Further, in an aspect directed to a sixteenth air-conditioning apparatus 0, any of the aspects directed to the thirteenth to fifteenth air-conditioning apparatuses 0 may be additionally configured in such a manner that the auxiliary heat source side unit heats or cools the heat medium in a case where an amount of heat that is exchanged at the indoor side heat exchanger 31 is insufficient and the heat source side unit reaches a predetermined output upper limit.
With this configuration, even in a state where a sufficient amount of heat that is exchange by the indoor side heat exchanger 31 cannot be supplied solely by the heat source side unit, an amount of heat can be supplied by the auxiliary heat source side unit.
Furthermore, as shown in Embodiments 1 to 4 and their modifications, an aspect directed to a first air handling unit 4 that attains the object of the present application includes an air handling side heat exchanger 41 that exchanges heat between air that is sent from outside a targeted space into the targeted space and a portion of a heat medium heated or cooled by a heat source side unit, and an air handling side flow rate control device 42 that adjusts a flow rate of the heat medium that passes through the air handling side heat exchanger 41. The heat medium subjected to heat exchange by the air handling side heat exchanger 41 flows into an indoor side heat exchanger 31 that exchanges heat between indoor air and the heat medium.
This configuration makes it possible to adjust the flow rate of the heat medium that passes through the air handling side heat exchanger 41 and thereby control the amount of heat that is conveyed to the air handling side heat exchanger 41, and an effect of making it possible to efficiently perform heat supply is thus brought about.
Further, in an aspect directed to a second air handling unit 4, the aspect directed to the first air handling unit 4 may be additionally configured to further include an inlet 4 a through which the heat medium heated or cooled by the heat source side unit flows in, an inward path pipe 5Ca connecting the inlet 4 a with the air handling side heat exchanger 41, an outlet 4 b through which the heat medium subjected to heat exchange by the air handling side heat exchanger 41 flows out, an outward path pipe 5Cb connecting the outlet 4 b with the air handling side heat exchanger 41, and a bypass pipe 44 connecting the inward path pipe 5Ca with the outward path pipe 5Cb without connecting through the air handling side heat exchanger 41, and may be additionally configured in such a manner that the air handling side flow rate control device 42 adjusts a ratio between a flow rate of the heat medium that flows from the inlet 4 a to the air handling side heat exchanger 41 and a flow rate of the heat medium that flows from the inlet 4 a to the bypass pipe 44.
This configuration provides the air handling unit 4 with the bypass pipe 44. This thus makes installation easy, as a pipe connecting the heat source side unit with the air handling unit 4 does not need to be provided with the bypass pipe 44.
Further, in an aspect directed to a third air handling unit 4, the aspect directed to the first or second air handling unit 4 may be additionally configured in such a manner that the air handling side flow rate control device 42 adjusts, on the basis of an amount of heat that is exchanged in the air handling side heat exchanger 41 and an amount of heat required by the air handling side heat exchanger 41, a flow rate of the heat medium that flows through the air handling side heat exchanger 41.

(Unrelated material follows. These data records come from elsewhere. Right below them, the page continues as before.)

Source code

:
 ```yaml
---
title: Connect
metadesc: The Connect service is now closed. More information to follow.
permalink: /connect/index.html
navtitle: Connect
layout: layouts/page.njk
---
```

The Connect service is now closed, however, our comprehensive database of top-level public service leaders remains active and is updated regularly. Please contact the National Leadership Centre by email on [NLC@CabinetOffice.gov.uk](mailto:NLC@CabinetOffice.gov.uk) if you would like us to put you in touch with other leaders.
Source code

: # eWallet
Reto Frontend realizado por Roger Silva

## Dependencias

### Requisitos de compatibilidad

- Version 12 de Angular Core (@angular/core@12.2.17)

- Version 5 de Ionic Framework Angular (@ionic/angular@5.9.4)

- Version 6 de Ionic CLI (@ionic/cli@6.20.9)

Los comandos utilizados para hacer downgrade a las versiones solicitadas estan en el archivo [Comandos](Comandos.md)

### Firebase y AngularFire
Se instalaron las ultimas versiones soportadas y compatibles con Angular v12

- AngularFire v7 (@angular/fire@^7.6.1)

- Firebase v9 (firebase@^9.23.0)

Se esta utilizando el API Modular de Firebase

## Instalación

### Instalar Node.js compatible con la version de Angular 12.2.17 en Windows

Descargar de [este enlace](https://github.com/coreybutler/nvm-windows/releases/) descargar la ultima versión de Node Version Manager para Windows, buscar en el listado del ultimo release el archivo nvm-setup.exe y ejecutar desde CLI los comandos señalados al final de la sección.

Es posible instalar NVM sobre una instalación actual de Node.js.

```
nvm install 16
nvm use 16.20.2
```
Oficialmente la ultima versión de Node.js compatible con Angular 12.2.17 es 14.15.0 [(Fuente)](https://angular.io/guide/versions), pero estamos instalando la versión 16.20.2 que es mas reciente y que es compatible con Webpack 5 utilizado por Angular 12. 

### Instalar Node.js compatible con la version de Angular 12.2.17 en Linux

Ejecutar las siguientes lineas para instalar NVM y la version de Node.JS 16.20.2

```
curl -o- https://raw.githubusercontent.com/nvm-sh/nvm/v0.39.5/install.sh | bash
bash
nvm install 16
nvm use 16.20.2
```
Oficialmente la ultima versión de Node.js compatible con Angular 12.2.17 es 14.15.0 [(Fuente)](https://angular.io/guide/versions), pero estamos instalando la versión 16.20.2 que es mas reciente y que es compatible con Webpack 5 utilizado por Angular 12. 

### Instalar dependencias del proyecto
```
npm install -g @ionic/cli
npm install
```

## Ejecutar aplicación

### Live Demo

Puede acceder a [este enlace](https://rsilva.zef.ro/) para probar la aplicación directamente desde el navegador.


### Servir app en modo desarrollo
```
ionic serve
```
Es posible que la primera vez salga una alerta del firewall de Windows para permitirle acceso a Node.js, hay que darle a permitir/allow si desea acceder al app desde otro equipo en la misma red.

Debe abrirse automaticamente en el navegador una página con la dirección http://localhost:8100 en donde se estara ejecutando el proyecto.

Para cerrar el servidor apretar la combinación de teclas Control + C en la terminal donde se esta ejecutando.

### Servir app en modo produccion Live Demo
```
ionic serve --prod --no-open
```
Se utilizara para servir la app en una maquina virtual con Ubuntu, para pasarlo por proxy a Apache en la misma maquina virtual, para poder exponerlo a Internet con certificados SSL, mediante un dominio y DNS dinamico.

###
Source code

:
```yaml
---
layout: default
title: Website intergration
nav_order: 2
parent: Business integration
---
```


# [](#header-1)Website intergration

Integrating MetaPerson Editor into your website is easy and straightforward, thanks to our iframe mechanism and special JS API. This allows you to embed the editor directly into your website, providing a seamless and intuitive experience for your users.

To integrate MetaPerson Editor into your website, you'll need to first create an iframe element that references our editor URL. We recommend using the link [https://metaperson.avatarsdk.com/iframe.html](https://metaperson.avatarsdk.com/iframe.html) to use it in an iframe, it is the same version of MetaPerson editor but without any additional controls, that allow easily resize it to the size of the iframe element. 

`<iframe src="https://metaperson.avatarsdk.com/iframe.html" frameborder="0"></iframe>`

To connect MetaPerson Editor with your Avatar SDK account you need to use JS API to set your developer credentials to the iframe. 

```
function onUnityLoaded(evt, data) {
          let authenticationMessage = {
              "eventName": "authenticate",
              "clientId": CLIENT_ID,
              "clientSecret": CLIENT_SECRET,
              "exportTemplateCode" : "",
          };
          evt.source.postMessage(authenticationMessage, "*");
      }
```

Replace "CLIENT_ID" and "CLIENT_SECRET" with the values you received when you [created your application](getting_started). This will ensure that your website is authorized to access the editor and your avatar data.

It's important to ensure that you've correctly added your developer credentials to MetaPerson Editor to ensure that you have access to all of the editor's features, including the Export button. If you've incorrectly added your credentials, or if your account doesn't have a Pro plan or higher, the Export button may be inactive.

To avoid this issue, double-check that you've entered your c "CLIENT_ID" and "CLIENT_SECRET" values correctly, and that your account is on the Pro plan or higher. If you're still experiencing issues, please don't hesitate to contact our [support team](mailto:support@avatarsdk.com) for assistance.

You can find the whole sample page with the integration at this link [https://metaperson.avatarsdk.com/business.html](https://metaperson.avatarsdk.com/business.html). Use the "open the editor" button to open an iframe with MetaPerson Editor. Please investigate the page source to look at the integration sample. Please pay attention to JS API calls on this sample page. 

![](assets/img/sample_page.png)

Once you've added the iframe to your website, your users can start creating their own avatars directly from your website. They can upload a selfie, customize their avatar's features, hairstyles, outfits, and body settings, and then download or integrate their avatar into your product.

This configuration makes it possible to adjust, on the basis of the amount of heat that is exchanged at the air handling side heat exchanger 41 and the amount of heat required by the air handling side heat exchanger 41, the flow rate of the heat medium that flows through the air handling side heat exchanger 41. This thus makes it possible to perform more efficient heat supply.
The aspect directed to the third air handling unit 4 may be additionally configured in such a manner that in a case where the amount of heat required by the air handling side heat exchanger 41 is larger than the amount of heat that is exchanged in the air handling side heat exchanger 41, the air handling side flow rate control device 42 increases the flow rate of the heat medium that flows through the air handling side heat exchanger 41.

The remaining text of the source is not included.